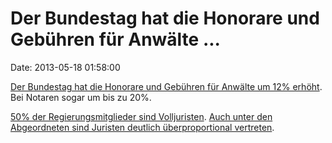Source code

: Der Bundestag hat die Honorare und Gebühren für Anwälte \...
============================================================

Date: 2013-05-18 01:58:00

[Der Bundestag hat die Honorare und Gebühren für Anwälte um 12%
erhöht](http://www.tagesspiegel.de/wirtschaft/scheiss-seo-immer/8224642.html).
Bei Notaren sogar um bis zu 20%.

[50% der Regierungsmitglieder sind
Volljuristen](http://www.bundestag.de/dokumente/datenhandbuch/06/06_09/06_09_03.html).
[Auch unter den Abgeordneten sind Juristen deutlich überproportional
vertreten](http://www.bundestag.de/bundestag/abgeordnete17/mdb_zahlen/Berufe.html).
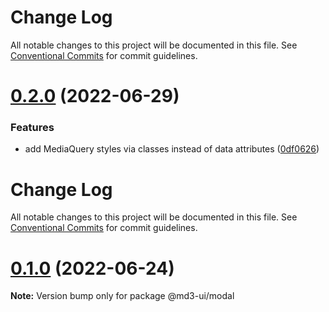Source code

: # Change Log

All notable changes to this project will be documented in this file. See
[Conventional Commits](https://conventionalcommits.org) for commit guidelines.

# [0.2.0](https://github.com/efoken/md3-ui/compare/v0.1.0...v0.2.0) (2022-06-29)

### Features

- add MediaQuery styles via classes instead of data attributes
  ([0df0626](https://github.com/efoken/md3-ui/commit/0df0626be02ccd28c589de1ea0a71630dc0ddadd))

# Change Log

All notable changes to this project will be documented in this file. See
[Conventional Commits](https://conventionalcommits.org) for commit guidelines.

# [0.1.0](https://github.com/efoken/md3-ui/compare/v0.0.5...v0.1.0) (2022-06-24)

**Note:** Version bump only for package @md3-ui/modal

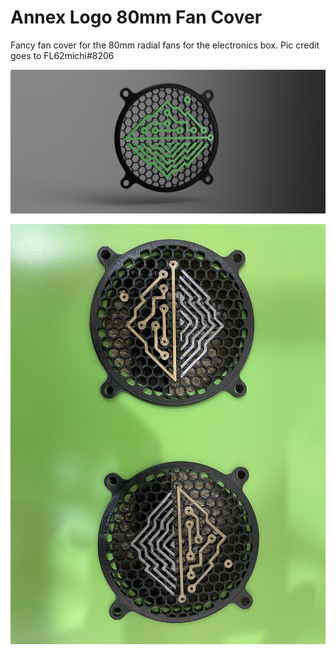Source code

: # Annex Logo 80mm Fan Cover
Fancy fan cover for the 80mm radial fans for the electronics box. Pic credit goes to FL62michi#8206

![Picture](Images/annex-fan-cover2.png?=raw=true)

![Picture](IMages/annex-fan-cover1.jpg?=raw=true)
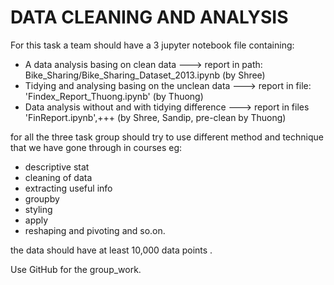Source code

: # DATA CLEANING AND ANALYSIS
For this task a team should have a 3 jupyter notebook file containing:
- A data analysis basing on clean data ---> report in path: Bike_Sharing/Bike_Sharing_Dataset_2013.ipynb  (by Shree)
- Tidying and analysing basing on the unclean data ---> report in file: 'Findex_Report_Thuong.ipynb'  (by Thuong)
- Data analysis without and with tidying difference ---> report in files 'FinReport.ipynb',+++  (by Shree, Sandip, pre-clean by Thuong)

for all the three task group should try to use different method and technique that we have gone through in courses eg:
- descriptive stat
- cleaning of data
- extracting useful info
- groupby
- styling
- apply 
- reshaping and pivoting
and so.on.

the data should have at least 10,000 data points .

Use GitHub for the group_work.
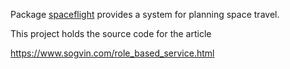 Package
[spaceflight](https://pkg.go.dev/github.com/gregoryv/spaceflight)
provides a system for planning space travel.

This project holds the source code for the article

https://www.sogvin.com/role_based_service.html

------------------------------

Search the data for "sind". Copy every line that has it.

[50% der Regierungsmitglieder sind
[Auch unter den Abgeordneten sind Juristen deutlich überproportional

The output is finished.